A couple of generations ago, a traveler in the rural South encountered a general mercantile every five miles or so. Most were simple establishments, combining the functions of filling stations, groceries, feed stores, hardware shops, and community centers under one roof. They were family-owned and operated, with the owners often occupying living quarters in back, upstairs, or in a house next door. Sometimes the country store was also home to the community post office, all the more reason for people to gather on the front porch or huddle around the potbellied stove inside. This country store of yesteryear no longer exists. Even in the most remote nooks and crannies of the South—Appalachia, the Ozarks, the Delta—the nostalgia seeker will come up short in the quest for mercantiles reminiscent of Lum and Abner's old Jot-em-Down Store, with its hand-cranked telephone, its cracker barrels and nail kegs, its bologna and produce hanging from the rafters, its fifty-pound sacks of flour and twenty-pound bags of sugar, its Bull of the Woods tobacco and Red Top snuff, its hardwood floors and creaking screen door and clanging wooden cash register. Yet, the essence of the country store, its immutable country storeness, has survived, even as the symbols by which it was once identified have faded into the past.

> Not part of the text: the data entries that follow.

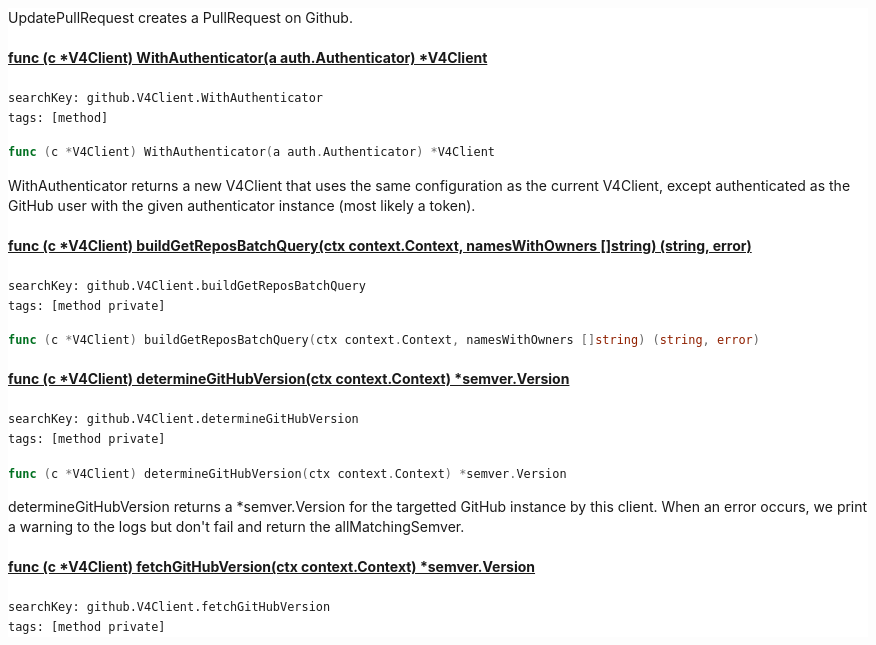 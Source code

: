 UpdatePullRequest creates a PullRequest on Github. 

#### <a id="V4Client.WithAuthenticator" href="#V4Client.WithAuthenticator">func (c *V4Client) WithAuthenticator(a auth.Authenticator) *V4Client</a>

```
searchKey: github.V4Client.WithAuthenticator
tags: [method]
```

```Go
func (c *V4Client) WithAuthenticator(a auth.Authenticator) *V4Client
```

WithAuthenticator returns a new V4Client that uses the same configuration as the current V4Client, except authenticated as the GitHub user with the given authenticator instance (most likely a token). 

#### <a id="V4Client.buildGetReposBatchQuery" href="#V4Client.buildGetReposBatchQuery">func (c *V4Client) buildGetReposBatchQuery(ctx context.Context, namesWithOwners []string) (string, error)</a>

```
searchKey: github.V4Client.buildGetReposBatchQuery
tags: [method private]
```

```Go
func (c *V4Client) buildGetReposBatchQuery(ctx context.Context, namesWithOwners []string) (string, error)
```

#### <a id="V4Client.determineGitHubVersion" href="#V4Client.determineGitHubVersion">func (c *V4Client) determineGitHubVersion(ctx context.Context) *semver.Version</a>

```
searchKey: github.V4Client.determineGitHubVersion
tags: [method private]
```

```Go
func (c *V4Client) determineGitHubVersion(ctx context.Context) *semver.Version
```

determineGitHubVersion returns a *semver.Version for the targetted GitHub instance by this client. When an error occurs, we print a warning to the logs but don't fail and return the allMatchingSemver. 

#### <a id="V4Client.fetchGitHubVersion" href="#V4Client.fetchGitHubVersion">func (c *V4Client) fetchGitHubVersion(ctx context.Context) *semver.Version</a>

```
searchKey: github.V4Client.fetchGitHubVersion
tags: [method private]
```
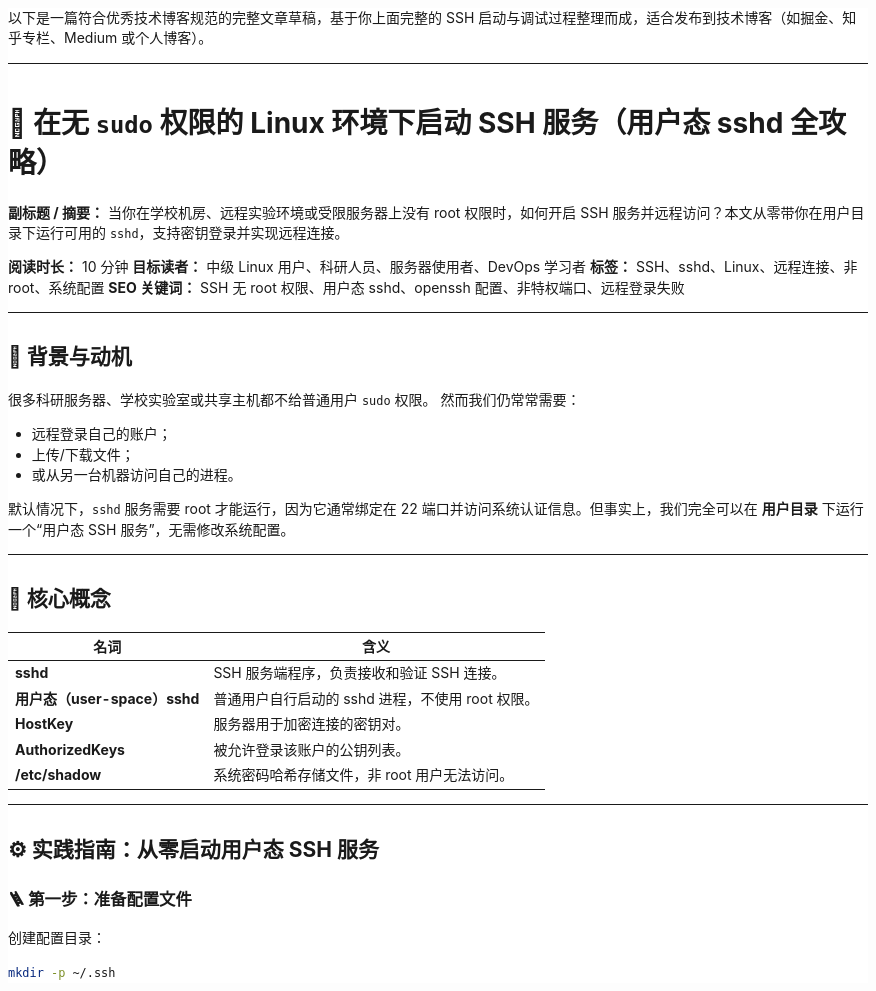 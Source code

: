 以下是一篇符合优秀技术博客规范的完整文章草稿，基于你上面完整的 SSH 启动与调试过程整理而成，适合发布到技术博客（如掘金、知乎专栏、Medium 或个人博客）。

---

# 🧠 在无 `sudo` 权限的 Linux 环境下启动 SSH 服务（用户态 sshd 全攻略）

**副标题 / 摘要：**
当你在学校机房、远程实验环境或受限服务器上没有 root 权限时，如何开启 SSH 服务并远程访问？本文从零带你在用户目录下运行可用的 `sshd`，支持密钥登录并实现远程连接。

**阅读时长：** 10 分钟
**目标读者：** 中级 Linux 用户、科研人员、服务器使用者、DevOps 学习者
**标签：** SSH、sshd、Linux、远程连接、非 root、系统配置
**SEO 关键词：** SSH 无 root 权限、用户态 sshd、openssh 配置、非特权端口、远程登录失败

---

## 🎯 背景与动机

很多科研服务器、学校实验室或共享主机都不给普通用户 `sudo` 权限。
然而我们仍常常需要：

* 远程登录自己的账户；
* 上传/下载文件；
* 或从另一台机器访问自己的进程。

默认情况下，`sshd` 服务需要 root 才能运行，因为它通常绑定在 22 端口并访问系统认证信息。但事实上，我们完全可以在 **用户目录** 下运行一个“用户态 SSH 服务”，无需修改系统配置。

---

## 🧩 核心概念

| 名词                      | 含义                             |
| ----------------------- | ------------------------------ |
| **sshd**                | SSH 服务端程序，负责接收和验证 SSH 连接。      |
| **用户态（user-space）sshd** | 普通用户自行启动的 sshd 进程，不使用 root 权限。 |
| **HostKey**             | 服务器用于加密连接的密钥对。                 |
| **AuthorizedKeys**      | 被允许登录该账户的公钥列表。                 |
| **/etc/shadow**         | 系统密码哈希存储文件，非 root 用户无法访问。      |

---

## ⚙️ 实践指南：从零启动用户态 SSH 服务

### 🪜 第一步：准备配置文件

创建配置目录：

```bash
mkdir -p ~/.ssh
```
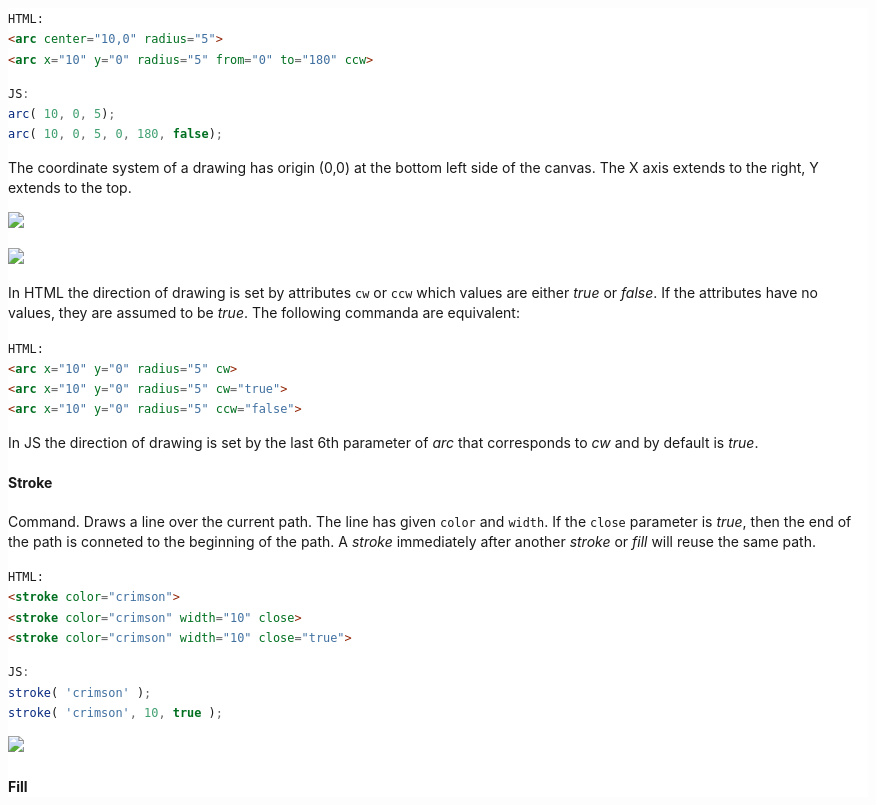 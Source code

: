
 ```html
HTML:
<arc center="10,0" radius="5">
<arc x="10" y="0" radius="5" from="0" to="180" ccw>
```
```js
JS:
arc( 10, 0, 5);
arc( 10, 0, 5, 0, 180, false);
```

The coordinate system of a drawing has origin (0,0) at the bottom left side of
the canvas. The X axis extends to the right, Y extends to the top.

<img src="images/drawing-arc.png">

[<kbd><img src="../examples/snapshots/drawing-arc.jpg" width="300"></kbd>](../examples/drawing-arc.html)

In HTML the direction of drawing is set by attributes `cw` or `ccw` which values
are either *true* or *false*. If the attributes have no values, they are assumed
to be *true*. The following commanda are equivalent:

```html
HTML:
<arc x="10" y="0" radius="5" cw>
<arc x="10" y="0" radius="5" cw="true">
<arc x="10" y="0" radius="5" ccw="false">
```

In JS the direction of drawing is set by the last 6th parameter of *arc* that
corresponds to *cw* and by default is *true*.

#### Stroke

Command. Draws a line over the current path. The line has given `color` and 
`width`. If the `close` parameter is *true*, then the end of the path is
conneted to the beginning of the path. A *stroke* immediately after another
*stroke* or *fill* will reuse the same path.

```html
HTML:
<stroke color="crimson">
<stroke color="crimson" width="10" close>
<stroke color="crimson" width="10" close="true">
```
```js
JS:
stroke( 'crimson' );
stroke( 'crimson', 10, true );
```

[<kbd><img src="../examples/snapshots/drawing-stroke.jpg" width="300"></kbd>](../examples/drawing-stroke.html)
	
	
#### Fill
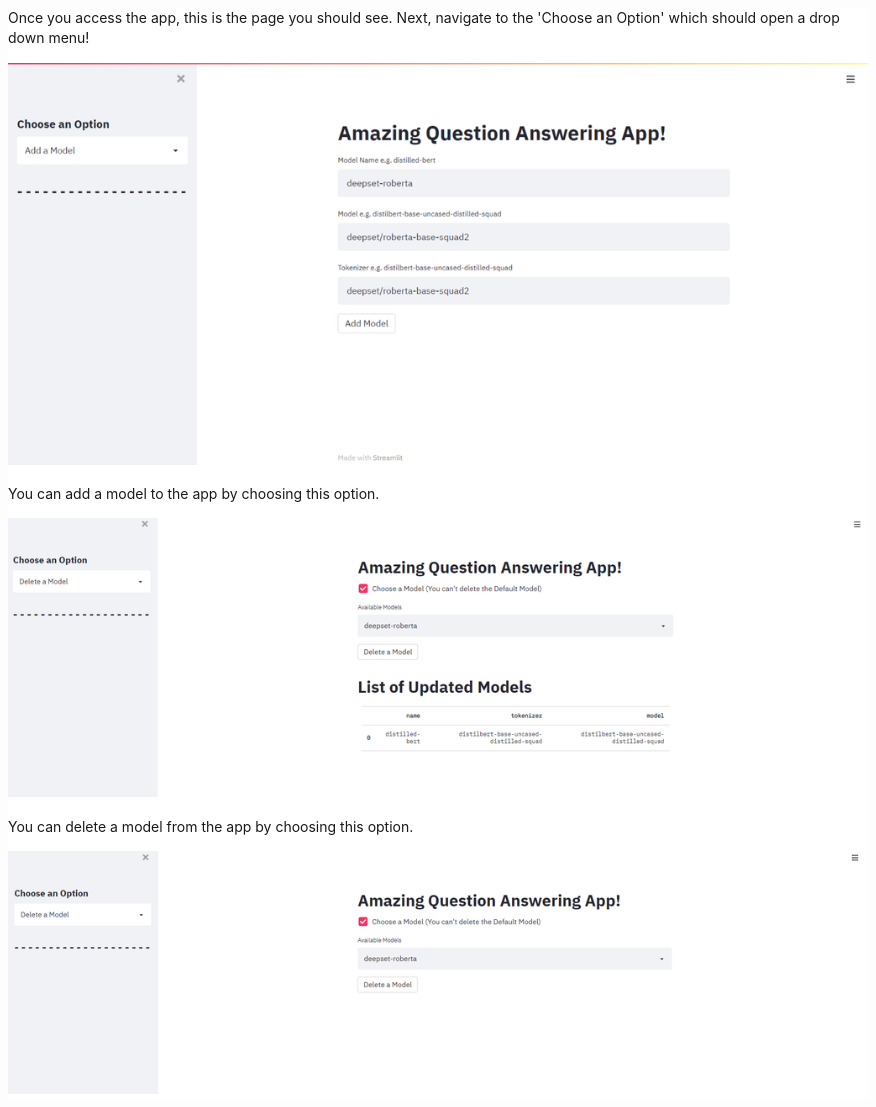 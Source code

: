 
Once you access the app, this is the page you should see. Next, navigate to the 'Choose an Option' which should open a drop down menu!


![Adding Model](./images/adding_model.png)

You can add a model to the app by choosing this option. 


![Deleting a model](./images/delete_model.PNG)


You can delete a model from the app by choosing this option. 


![Evidence of deletion](./images/delete_model_2.PNG)
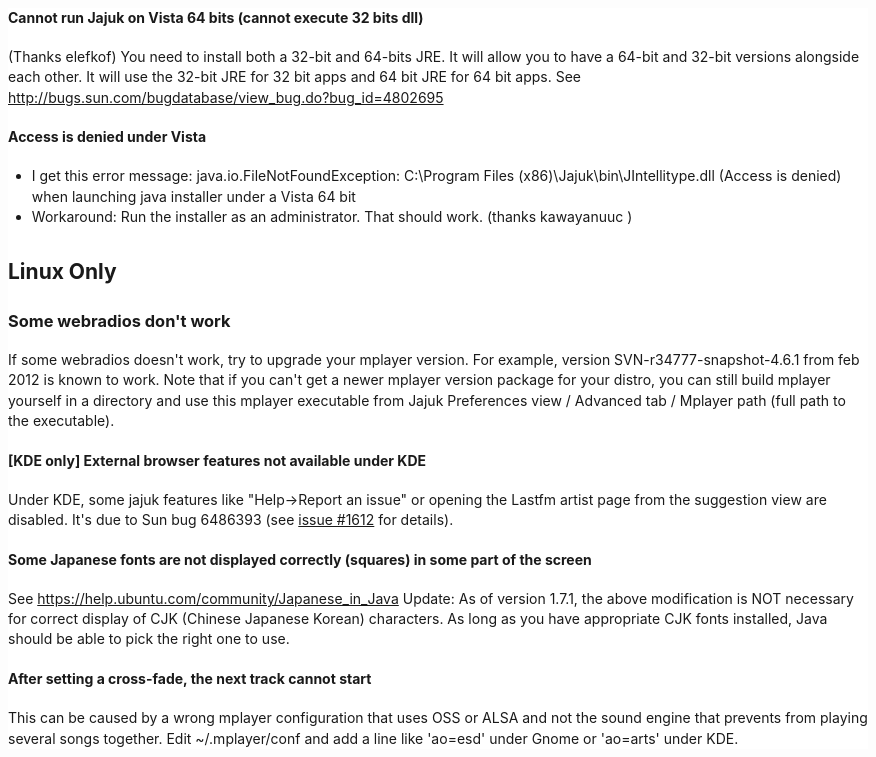 
#### Cannot run Jajuk on Vista 64 bits (cannot execute 32 bits dll)

<p>(Thanks elefkof) You need to install both a 32-bit and 64-bits JRE. It will allow you to have a 64-bit and 32-bit versions alongside each other. It will use the 32-bit JRE for 32 bit apps and 64 bit JRE for 64 bit apps. See <a href="http://bugs.sun.com/bugdatabase/view_bug.do?bug_id=4802695" class="external free" title="http://bugs.sun.com/bugdatabase/view_bug.do?bug_id=4802695" rel="nofollow">http://bugs.sun.com/bugdatabase/view_bug.do?bug_id=4802695</a>
</p>


#### Access is denied under Vista

<ul><li> I get this error message:  java.io.FileNotFoundException: C:\Program Files (x86)\Jajuk\bin\JIntellitype.dll (Access is denied) when launching java installer under a Vista 64 bit
</li><li> Workaround: Run the installer as an administrator. That should work. (thanks kawayanuuc )
</li></ul>

<a name="Linux_Only" id="Linux_Only"></a> Linux Only
--------------


### Some webradios don't work

<p>If some webradios doesn't work, try to upgrade your mplayer version. For example, version SVN-r34777-snapshot-4.6.1 from feb 2012 is known to work. Note that if you can't get a newer mplayer version package for your distro, you can still build mplayer yourself in a directory and use this mplayer executable from Jajuk Preferences view / Advanced tab / Mplayer path (full path to the executable).
</p>

#### [KDE only] External browser features not available under KDE

<p>Under KDE, some jajuk features like "Help-&gt;Report an issue" or opening the Lastfm artist page from the suggestion view are disabled.
It's due to Sun bug 6486393 (see <a href="https://github.com/jajuk-team/jajuk/issues/1612" class="external free" title="issue #1612" rel="nofollow">issue #1612</a> for details).
</p>

#### Some Japanese fonts are not displayed correctly (squares) in some part of the screen

See <a href="https://help.ubuntu.com/community/Japanese_in_Java" class="external free" title="https://help.ubuntu.com/community/Japanese_in_Java" rel="nofollow">https://help.ubuntu.com/community/Japanese_in_Java</a>
Update: As of version 1.7.1, the above modification is NOT necessary for correct display of CJK (Chinese Japanese Korean) characters.  As long as you have appropriate CJK fonts installed, Java should be able to pick the right one to use.


#### After setting a cross-fade, the next track cannot start

<p>This can be caused by a wrong mplayer configuration that uses OSS or ALSA and not the sound engine that prevents from playing several songs together. Edit ~/.mplayer/conf and add a line like 'ao=esd' under Gnome or 'ao=arts' under KDE.
</p>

In the face of a succession of challenges—parcel post and mail-order houses, automobiles and the good roads movement, dime stores and supermarkets and Walmart—the country store survives, albeit in scarcer quantities and with an evolution over time that has kept it relevant to its rural clientele. The survivors—and there are more of them than you might imagine—are models of adaptation. Country merchants no longer buy much of anything from their customers, no cream or eggs, apples, or hickory handles. They no longer furnish sharecroppers and small landowners in exchange for 10 percent per annum interest rates and liens on crops either. Instead, you will find in the Ozarks dozens of stores that serve their local customers in many of the same ways that their predecessors served rural communities [End Page 44] generations ago, by providing feed and fertilizer, gasoline and farm diesel, tools and local gossip, groceries and tobacco products, overalls and work boots, benches and a warm stove. The country store has evolved to meet the changing needs of a rural clientele more likely to drive thirty miles to work in service jobs in the county seat than to spend all day plowing the back forty, gathering eggs, and milking cows.

They also continue to provide a glimpse into life in the modern-day rural...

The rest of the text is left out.